>Andrew & I took Siena to the Prader -Willi Clinic at the Children’s Institute in Pittsburgh on Friday. We met with Dr. Cynthia Smith – while she was very helpful, we were disappointed to find that the clinic is actually more of a crisis intervention center and an in-patient facility treating people who are in more advanced and/or uncontrolled stages of Prader-Willi Syndrome. Our hope was that we would walk away with a clear cut plan and know who to contact next, etc…. What we have realized is that we must do our own research and find the right doctors on our own. Contacting other parents and the PWSA will be more valuable to us, since many of our doctors have not had much experience with PWS.
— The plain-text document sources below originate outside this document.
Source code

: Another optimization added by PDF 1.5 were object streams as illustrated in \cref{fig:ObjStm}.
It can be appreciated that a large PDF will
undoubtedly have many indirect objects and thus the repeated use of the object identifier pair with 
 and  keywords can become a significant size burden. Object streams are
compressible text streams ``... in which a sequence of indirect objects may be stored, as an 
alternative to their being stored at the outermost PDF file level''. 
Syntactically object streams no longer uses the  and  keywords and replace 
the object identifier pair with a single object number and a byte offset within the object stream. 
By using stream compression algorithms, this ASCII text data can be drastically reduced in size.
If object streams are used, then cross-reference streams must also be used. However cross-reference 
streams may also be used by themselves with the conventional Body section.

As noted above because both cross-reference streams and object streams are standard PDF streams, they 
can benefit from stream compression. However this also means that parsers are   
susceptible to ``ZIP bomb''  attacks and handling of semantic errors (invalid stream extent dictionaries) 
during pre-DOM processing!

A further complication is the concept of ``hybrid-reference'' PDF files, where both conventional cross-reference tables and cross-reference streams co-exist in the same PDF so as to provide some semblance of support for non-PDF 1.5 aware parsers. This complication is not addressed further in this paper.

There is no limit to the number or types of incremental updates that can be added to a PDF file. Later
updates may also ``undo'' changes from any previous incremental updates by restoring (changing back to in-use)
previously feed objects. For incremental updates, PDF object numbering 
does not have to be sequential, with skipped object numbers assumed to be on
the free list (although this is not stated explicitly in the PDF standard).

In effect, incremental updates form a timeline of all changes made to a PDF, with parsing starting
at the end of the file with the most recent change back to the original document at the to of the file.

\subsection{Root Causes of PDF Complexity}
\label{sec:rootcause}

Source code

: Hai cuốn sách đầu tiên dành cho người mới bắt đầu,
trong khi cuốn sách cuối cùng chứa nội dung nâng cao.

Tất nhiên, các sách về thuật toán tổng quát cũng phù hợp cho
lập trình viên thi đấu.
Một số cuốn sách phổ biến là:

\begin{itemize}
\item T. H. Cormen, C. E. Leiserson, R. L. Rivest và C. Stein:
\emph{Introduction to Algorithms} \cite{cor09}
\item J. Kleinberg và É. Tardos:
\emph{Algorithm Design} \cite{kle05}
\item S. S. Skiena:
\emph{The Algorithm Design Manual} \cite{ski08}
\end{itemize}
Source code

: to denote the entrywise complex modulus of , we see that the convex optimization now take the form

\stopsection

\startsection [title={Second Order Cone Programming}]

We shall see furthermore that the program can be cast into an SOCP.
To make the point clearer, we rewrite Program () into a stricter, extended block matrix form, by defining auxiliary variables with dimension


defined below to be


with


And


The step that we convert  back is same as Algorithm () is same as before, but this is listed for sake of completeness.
Key things Dr. Smith told us :
She said Siena should be the poster child : )
People with UPD variation of PWS tend to be thinner, but may have more behavioral issues.
It is VERY important to establish a routine for Siena… so that she knows when she is eating throughout the day and what she will be eating at all times. Healthy and fresh foods – ALWAYS! Nothing “light” or “fat free” – as natural as possible. She is sending us the diets the in-house patients are on…
There should be no unexpected treats… if PWS kids know that on the 100th tantrum you will give them a cookie, they will put you through the first 99 tantrums to get it.
The patients at the clinic are very active – they take them swimming three times a week.
There is a PWS conference in Orlando in November that she highly recommends.